Un ciclo "profano" dunque dall'alto valore simbolico e dal chiaro messaggio politico. Una storia in cui Giovanni desiderava per certi versi "identificarsi", con i due fratelli che lottano contro gli usurpatori fino a fondare un nuovo regno destinato a dominare il mondo nei secoli, vista quale metafora delle vicende dei Visconti, cacciati, scomunicati, ma infine ritornati come signori di una "nuova" Milano.
Di quella ricchezza si credeva che tutto fosse andato perduto nelle molte trasformazioni subite dal palazzo, specie in epoca borromaica; invece all'inizio del XX secolo apparvero alcuni lacerti di affreschi trecenteschi. Pochi altri comparvero nel secondo dopoguerra, ma quasi indistinguibili, e solo di recente ne sono apparsi i nuovi, vasti brani.
Accertato il tema del ciclo pittorico, e individuati i tempi della sua realizzazione (entro il quarto decennio del XIV secolo), resta ancora da definire chi ne fu l'autore.

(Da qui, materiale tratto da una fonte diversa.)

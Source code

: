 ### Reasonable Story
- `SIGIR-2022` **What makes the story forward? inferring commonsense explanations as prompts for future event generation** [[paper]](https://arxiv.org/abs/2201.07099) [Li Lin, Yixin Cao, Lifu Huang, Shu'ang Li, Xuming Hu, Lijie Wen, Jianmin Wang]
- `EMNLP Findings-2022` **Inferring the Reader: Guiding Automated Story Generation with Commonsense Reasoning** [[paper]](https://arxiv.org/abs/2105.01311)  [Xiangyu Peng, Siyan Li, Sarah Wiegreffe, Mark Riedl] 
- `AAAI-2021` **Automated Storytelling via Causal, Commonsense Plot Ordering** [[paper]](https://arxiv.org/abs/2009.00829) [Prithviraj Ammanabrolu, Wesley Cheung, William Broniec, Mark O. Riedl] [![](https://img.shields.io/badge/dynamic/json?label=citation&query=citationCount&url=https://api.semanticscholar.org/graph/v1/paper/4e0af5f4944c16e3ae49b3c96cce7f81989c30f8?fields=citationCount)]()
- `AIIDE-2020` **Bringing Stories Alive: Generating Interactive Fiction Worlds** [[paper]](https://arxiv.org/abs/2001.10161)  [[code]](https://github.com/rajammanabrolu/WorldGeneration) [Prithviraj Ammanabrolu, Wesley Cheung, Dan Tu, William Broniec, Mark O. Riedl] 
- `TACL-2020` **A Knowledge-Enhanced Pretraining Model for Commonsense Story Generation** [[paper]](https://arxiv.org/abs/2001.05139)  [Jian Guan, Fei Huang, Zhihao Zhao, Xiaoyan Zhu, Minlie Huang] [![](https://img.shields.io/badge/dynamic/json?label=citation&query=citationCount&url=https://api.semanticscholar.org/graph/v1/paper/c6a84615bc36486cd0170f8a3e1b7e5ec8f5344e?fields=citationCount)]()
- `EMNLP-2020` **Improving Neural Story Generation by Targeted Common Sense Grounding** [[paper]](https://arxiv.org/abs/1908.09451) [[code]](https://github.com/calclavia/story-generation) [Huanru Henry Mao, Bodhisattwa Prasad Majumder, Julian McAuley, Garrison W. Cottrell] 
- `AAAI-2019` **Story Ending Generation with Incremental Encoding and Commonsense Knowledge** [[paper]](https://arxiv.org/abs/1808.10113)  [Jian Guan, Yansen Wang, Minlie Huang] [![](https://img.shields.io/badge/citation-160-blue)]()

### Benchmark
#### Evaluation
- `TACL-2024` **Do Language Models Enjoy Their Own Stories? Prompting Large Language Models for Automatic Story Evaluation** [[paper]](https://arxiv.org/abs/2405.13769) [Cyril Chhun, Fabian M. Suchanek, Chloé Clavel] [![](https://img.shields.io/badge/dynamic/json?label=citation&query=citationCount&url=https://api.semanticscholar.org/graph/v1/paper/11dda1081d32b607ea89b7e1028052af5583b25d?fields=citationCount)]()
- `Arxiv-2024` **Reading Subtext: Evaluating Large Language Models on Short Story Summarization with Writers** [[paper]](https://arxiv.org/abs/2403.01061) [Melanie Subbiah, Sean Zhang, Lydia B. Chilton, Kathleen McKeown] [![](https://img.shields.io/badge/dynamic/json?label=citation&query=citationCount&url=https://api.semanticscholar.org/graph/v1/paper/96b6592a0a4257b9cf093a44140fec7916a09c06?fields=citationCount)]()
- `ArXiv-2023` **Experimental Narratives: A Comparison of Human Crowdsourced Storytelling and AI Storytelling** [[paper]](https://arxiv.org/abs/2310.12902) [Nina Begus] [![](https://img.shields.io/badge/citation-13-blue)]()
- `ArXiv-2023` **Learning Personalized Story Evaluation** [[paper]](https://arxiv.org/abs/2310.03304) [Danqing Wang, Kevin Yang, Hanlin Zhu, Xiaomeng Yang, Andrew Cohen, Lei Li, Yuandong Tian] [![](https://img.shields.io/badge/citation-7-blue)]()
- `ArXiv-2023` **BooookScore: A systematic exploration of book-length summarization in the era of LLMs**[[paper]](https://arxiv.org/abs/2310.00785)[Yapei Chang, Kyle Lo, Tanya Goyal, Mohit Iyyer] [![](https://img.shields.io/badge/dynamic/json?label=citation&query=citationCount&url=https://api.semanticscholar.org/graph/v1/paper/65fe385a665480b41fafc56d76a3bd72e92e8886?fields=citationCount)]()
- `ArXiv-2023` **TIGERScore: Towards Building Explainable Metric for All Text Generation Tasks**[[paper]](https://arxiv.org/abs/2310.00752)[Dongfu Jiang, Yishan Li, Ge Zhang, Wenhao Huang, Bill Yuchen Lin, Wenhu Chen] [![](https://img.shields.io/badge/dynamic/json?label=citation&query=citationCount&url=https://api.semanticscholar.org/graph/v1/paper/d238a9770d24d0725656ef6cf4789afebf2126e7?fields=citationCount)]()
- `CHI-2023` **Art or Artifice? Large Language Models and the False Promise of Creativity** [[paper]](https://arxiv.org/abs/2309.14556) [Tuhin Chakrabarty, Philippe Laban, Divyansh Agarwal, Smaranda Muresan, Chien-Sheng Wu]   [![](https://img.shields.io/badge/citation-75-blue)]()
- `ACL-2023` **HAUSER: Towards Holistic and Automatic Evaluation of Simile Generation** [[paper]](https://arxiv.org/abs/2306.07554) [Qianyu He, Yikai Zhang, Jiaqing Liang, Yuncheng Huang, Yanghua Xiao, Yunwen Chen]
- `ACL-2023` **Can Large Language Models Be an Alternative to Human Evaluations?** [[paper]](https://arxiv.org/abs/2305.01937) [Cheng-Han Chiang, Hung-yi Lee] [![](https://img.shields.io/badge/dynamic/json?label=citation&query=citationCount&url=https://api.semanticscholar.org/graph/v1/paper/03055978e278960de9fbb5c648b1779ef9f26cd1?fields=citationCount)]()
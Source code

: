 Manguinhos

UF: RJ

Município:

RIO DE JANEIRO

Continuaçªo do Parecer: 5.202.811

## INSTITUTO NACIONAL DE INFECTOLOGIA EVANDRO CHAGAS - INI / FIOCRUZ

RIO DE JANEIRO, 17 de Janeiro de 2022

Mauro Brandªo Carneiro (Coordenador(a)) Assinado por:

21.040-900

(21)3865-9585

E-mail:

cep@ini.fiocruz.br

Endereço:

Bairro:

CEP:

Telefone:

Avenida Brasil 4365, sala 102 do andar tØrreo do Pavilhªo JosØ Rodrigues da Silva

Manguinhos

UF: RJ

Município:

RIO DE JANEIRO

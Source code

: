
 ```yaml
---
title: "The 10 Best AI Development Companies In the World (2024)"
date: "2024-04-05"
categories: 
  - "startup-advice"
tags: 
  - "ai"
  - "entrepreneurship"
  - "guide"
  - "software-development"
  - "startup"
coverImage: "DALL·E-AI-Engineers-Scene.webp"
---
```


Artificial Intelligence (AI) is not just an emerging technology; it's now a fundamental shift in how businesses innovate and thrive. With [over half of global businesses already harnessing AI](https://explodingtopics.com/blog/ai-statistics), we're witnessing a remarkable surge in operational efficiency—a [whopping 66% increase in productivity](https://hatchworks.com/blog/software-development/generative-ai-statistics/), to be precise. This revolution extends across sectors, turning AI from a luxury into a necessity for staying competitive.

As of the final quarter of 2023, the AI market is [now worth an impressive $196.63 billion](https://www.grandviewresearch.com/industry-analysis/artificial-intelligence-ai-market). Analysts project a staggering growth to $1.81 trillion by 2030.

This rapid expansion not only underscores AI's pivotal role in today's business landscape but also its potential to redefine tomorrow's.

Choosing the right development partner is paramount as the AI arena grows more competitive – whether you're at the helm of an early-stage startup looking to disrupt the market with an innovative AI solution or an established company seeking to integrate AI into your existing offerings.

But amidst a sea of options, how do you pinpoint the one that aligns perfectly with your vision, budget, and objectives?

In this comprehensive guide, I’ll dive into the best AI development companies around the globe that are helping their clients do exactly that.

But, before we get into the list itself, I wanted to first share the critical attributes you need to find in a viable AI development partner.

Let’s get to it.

Il primo a occuparsene, Pietro Toesca, parlò di un seguace di Giotto, "interamente educato all'arte fiorentina".
Ma la Wittgens, e più recentemente la Castelfranchi Vegas, hanno pensato a un modello riconducibile a Lorenzetti e ai suoi lavori nella basilica di Assisi. Così come innegabili sono alcune consonanze stilistiche tra questi frammenti e i coevi dipinti prodotti alla corte avignonese.
Secondo Serena Romano "il gruppo di pittori attivo per Giovanni Visconti mostra alcuni significativi punti di contatto con le opere storiograficmanete riferite a Stefano fra Assisi, Pisa e Chiaravalle, ma anche forti nessi con la cultura di corte avignonese, come indicano gli scorci e le prospettive, nonchè le sue preziosità materiche e soprattutto una già raggiunta autonomia, specie per le scelte formali vigorosamente plastiche e per il naturalismo stupefacente delle scene ancora in situ".
Nomi certi, è evidente, non se ne possono fare, in mancanza di ulteriore documentazione. Ma alla luce delle nuove indagini, considerando il gusto per lo scorcio e il dinamismo narrativo delle scene, le scelte formali vigorosamente plastiche e i preziosismi materici, "si può pensare a maestranze locali di alto livello – conclude Serena Romano- capaci di innestare il celebre, e a questo punto precocissimo, naturalismo lombardo nell'alveo della grande pittura di matrice giottesca".
La visione che ebbe dunque Petrarca della "grande sala dipinta di Giovanni Visconti" è un'esperienza non più replicabile, per noi oggi. Ma possiamo almeno immaginarne lo splendore, partendo da pochi, mirabili frammenti e aiutati dalla moderna tecnologia.